To train an AI model in the healthcare space, you need access to high quality data that is fundamentally private, sensitive, is not shared widely. So how do you do that? It's a real challenge. What these labs enable is to have an ecosystem of 30 plus health systems all signing up to say essentially,
We are here and we want to partner with the technology companies to train models in a robust, efficient, fast way. So quite the opposite. And when I met with Representative Obernolte, I shared this. These labs are intended to accelerate the innovation from startups.
And it's squarely a private sector effort. So, I mean, we, you know, we were very excited when the Biden administration expressed interest in joining CHI and we offered them seats and they were part of, you know, every one of our working groups that we launched. I've shared with the Trump team the same that, you know, we believe in a public-private partnership. This is private sector led.

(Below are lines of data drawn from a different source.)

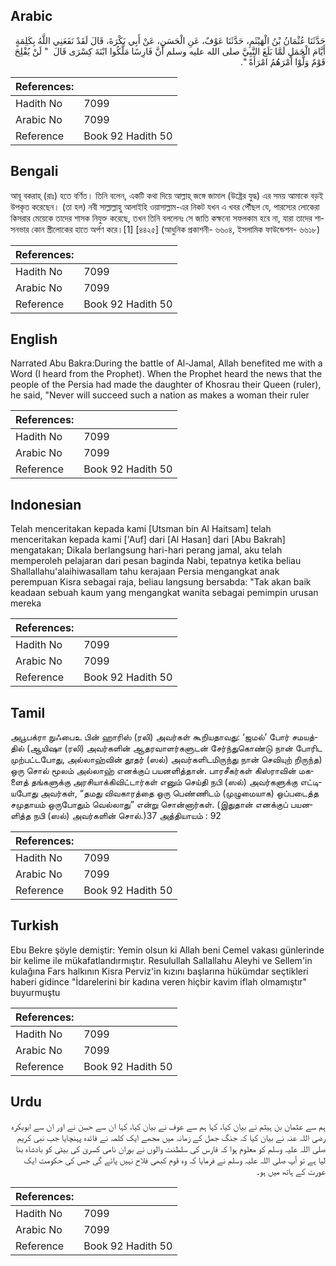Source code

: ## Arabic


<div dir="rtl" lang="ar" style={{fontSize:'larger',backgroundColor:'#f8f9fa',padding:20}}>
حَدَّثَنَا عُثْمَانُ بْنُ الْهَيْثَمِ، حَدَّثَنَا عَوْفٌ، عَنِ الْحَسَنِ، عَنْ أَبِي بَكْرَةَ، قَالَ لَقَدْ نَفَعَنِي اللَّهُ بِكَلِمَةٍ أَيَّامَ الْجَمَلِ لَمَّا بَلَغَ النَّبِيَّ صلى الله عليه وسلم أَنَّ فَارِسًا مَلَّكُوا ابْنَةَ كِسْرَى قَالَ ‏ "‏ لَنْ يُفْلِحَ قَوْمٌ وَلَّوْا أَمْرَهُمُ امْرَأَةً ‏"‏‏.‏
</div>
<div style={{backgroundColor:'#f8f9fa',padding:20, marginBottom: 10}}><table> <thead> <tr> <th>References:</th> <th></th> </tr> </thead> <tbody><tr><td>Hadith No</td><td>7099</td></tr><tr><td>Arabic No</td><td>7099</td></tr><tr><td>Reference</td><td>Book 92 Hadith 50</td></tr></tbody></table></div>

## Bengali


<div dir="ltr" lang="bn" style={{fontSize:'larger',backgroundColor:'#f8f9fa',padding:20}}>
আবূ বকরাহ্ (রাঃ) হতে বর্ণিত। তিনি বলেন, একটি কথা দিয়ে আল্লাহ্ জঙ্গে জামাল (উষ্ট্রের যুদ্ধ) এর সময় আমাকে বড়ই উপকৃত করেছেন। (তা হল) নবী সাল্লাল্লাহু আলাইহি ওয়াসাল্লাম-এর নিকট যখন এ খবর পৌঁছল যে, পারস্যের লোকেরা কিসরার মেয়েকে তাদের শাসক নিযুক্ত করেছে, তখন তিনি বললেনঃ সে জাতি কক্ষনো সফলকাম হবে না, যারা তাদের শাসনভার কোন স্ত্রীলোকের হাতে অর্পণ করে।[1] [৪৪২৫] (আধুনিক প্রকাশনী- ৬৬০৪, ইসলামিক ফাউন্ডেশন- ৬৬১৮)
</div>
<div style={{backgroundColor:'#f8f9fa',padding:20, marginBottom: 10}}><table> <thead> <tr> <th>References:</th> <th></th> </tr> </thead> <tbody><tr><td>Hadith No</td><td>7099</td></tr><tr><td>Arabic No</td><td>7099</td></tr><tr><td>Reference</td><td>Book 92 Hadith 50</td></tr></tbody></table></div>

## English


<div dir="ltr" lang="en" style={{fontSize:'larger',backgroundColor:'#f8f9fa',padding:20}}>
Narrated Abu Bakra:During the battle of Al-Jamal, Allah benefited me with a Word (I heard from the Prophet). When the Prophet heard the news that the people of the Persia had made the daughter of Khosrau their Queen (ruler), he said, "Never will succeed such a nation as makes a woman their ruler
</div>
<div style={{backgroundColor:'#f8f9fa',padding:20, marginBottom: 10}}><table> <thead> <tr> <th>References:</th> <th></th> </tr> </thead> <tbody><tr><td>Hadith No</td><td>7099</td></tr><tr><td>Arabic No</td><td>7099</td></tr><tr><td>Reference</td><td>Book 92 Hadith 50</td></tr></tbody></table></div>

## Indonesian


<div dir="ltr" lang="id" style={{fontSize:'larger',backgroundColor:'#f8f9fa',padding:20}}>
Telah menceritakan kepada kami [Utsman bin Al Haitsam] telah menceritakan kepada kami ['Auf] dari [Al Hasan] dari [Abu Bakrah] mengatakan; Dikala berlangsung hari-hari perang jamal, aku telah memperoleh pelajaran dari pesan baginda Nabi, tepatnya ketika beliau Shallallahu'alaihiwasallam tahu kerajaan Persia mengangkat anak perempuan Kisra sebagai raja, beliau langsung bersabda: "Tak akan baik keadaan sebuah kaum yang mengangkat wanita sebagai pemimpin urusan mereka
</div>
<div style={{backgroundColor:'#f8f9fa',padding:20, marginBottom: 10}}><table> <thead> <tr> <th>References:</th> <th></th> </tr> </thead> <tbody><tr><td>Hadith No</td><td>7099</td></tr><tr><td>Arabic No</td><td>7099</td></tr><tr><td>Reference</td><td>Book 92 Hadith 50</td></tr></tbody></table></div>

## Tamil


<div dir="ltr" lang="ta" style={{fontSize:'larger',backgroundColor:'#f8f9fa',padding:20}}>
அபூபக்ரா நுஃபைஉ பின் ஹாரிஸ் (ரலி) அவர்கள் கூறியதாவது: ‘ஜமல்’ போர் சமயத்தில் (ஆயிஷா (ரலி) அவர்களின் ஆதரவாளர்களுடன் சேர்ந்துகொண்டு நான் போரிட முற்பட்டபோது, அல்லாஹ்வின் தூதர் (ஸல்) அவர்களிடமிருந்து நான் செவியுற் றிருந்த) ஒரு சொல் மூலம் அல்லாஹ் எனக்குப் பயனளித்தான். பாரசீகர்கள் கிஸ்ராவின் மகளைத் தங்களுக்கு அரசியாக்கிவிட்டார்கள் எனும் செய்தி நபி (ஸல்) அவர்களுக்கு எட்டியபோது அவர்கள், “தமது விவகாரத்தை ஒரு பெண்ணிடம் (முழுமையாக) ஒப்படைத்த சமுதாயம் ஒருபோதும் வெல்லாது” என்று சொன்னார்கள். (இதுதான் எனக்குப் பயனளித்த நபி (ஸல்) அவர்களின் சொல்.)37 அத்தியாயம் : 92
</div>
<div style={{backgroundColor:'#f8f9fa',padding:20, marginBottom: 10}}><table> <thead> <tr> <th>References:</th> <th></th> </tr> </thead> <tbody><tr><td>Hadith No</td><td>7099</td></tr><tr><td>Arabic No</td><td>7099</td></tr><tr><td>Reference</td><td>Book 92 Hadith 50</td></tr></tbody></table></div>

## Turkish


<div dir="ltr" lang="tr" style={{fontSize:'larger',backgroundColor:'#f8f9fa',padding:20}}>
Ebu Bekre şöyle demiştir: Yemin olsun ki Allah beni Cemel vakası günlerinde bir kelime ile mükafatlandırmıştır. Resulullah Sallallahu Aleyhi ve Sellem'in kulağına Fars halkının Kisra Perviz'in kızını başlarına hükümdar seçtikleri haberi gidince "İdarelerini bir kadına veren hiçbir kavim iflah olmamıştır" buyurmuştu
</div>
<div style={{backgroundColor:'#f8f9fa',padding:20, marginBottom: 10}}><table> <thead> <tr> <th>References:</th> <th></th> </tr> </thead> <tbody><tr><td>Hadith No</td><td>7099</td></tr><tr><td>Arabic No</td><td>7099</td></tr><tr><td>Reference</td><td>Book 92 Hadith 50</td></tr></tbody></table></div>

## Urdu


<div dir="rtl" lang="ur" style={{fontSize:'larger',backgroundColor:'#f8f9fa',padding:20}}>
ہم سے عثمان بن ہیثم نے بیان کیا، کہا ہم سے عوف نے بیان کیا، کہا ان سے حسن نے اور ان سے ابوبکرہ رضی اللہ عنہ نے بیان کیا کہ جنگ جمل کے زمانہ میں مجھے ایک کلمہ نے فائدہ پہنچایا جب نبی کریم صلی اللہ علیہ وسلم کو معلوم ہوا کہ فارس کی سلطنت والوں نے بوران نامی کسریٰ کی بیٹی کو بادشاہ بنا لیا ہے تو آپ صلی اللہ علیہ وسلم نے فرمایا کہ وہ قوم کبھی فلاح نہیں پائے گی جس کی حکومت ایک عورت کے ہاتھ میں ہو۔
</div>
<div style={{backgroundColor:'#f8f9fa',padding:20, marginBottom: 10}}><table> <thead> <tr> <th>References:</th> <th></th> </tr> </thead> <tbody><tr><td>Hadith No</td><td>7099</td></tr><tr><td>Arabic No</td><td>7099</td></tr><tr><td>Reference</td><td>Book 92 Hadith 50</td></tr></tbody></table></div>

And, you know, the new administration is more than welcome to participate in our working groups. Yeah. You know, it's clear. I do not dispute at all that the technology is moving so quickly that it's completely unrealistic and unwise to presume at all that the federal government could be the primary, let's say, tester or regulatory oversight. So having some kind of partnership makes a lot of sense to me. But
Maybe we'll have you back in the future to see how things are going because the regulatory capture question isn't going to exit my brain. But we've only got about a minute here, Dr. Anderson. I'm so sorry. We could have talked for another hour here. I had mentioned at the top of the show that you were also a family physician yourself for underserved communities, in fact. So take the last 30 seconds to describe to me why that experience leads you to believe in the importance of AI in health care.
So many doctors and nurses today are challenged in being able to see all of the patients that they need to see. In, you know, a single day you might see in excess of 20 patients. That burns out providers and nurses profoundly. It is not sustainable. I think a sobering characteristic fact is that we have to graduate over two classes of medical school students just to make up for the physicians that commit suicide each year. And part of that is the burnout issue.
When you have physicians that are pouring their heart and soul into serving underserved populations, like those that are here in Boston and in the greater Lowell Lawrence area where I worked, it is important that we equip them with tools,
to enable that kind of service that they want to offer. And AI, I believe, has an incredible potential to help us. You know, I'm thinking also of many rural communities across the United States that are seeing their hospitals or clinics close or consolidate. It's just getting harder and harder to access primary care even.
Well, Dr. Brian Anderson, he's CEO and co-founder of the Coalition for Health AI, or CHI. Thank you so much for joining us today. Really great being here, Meghna. I'm Meghna Chakrabarty. This is On Point.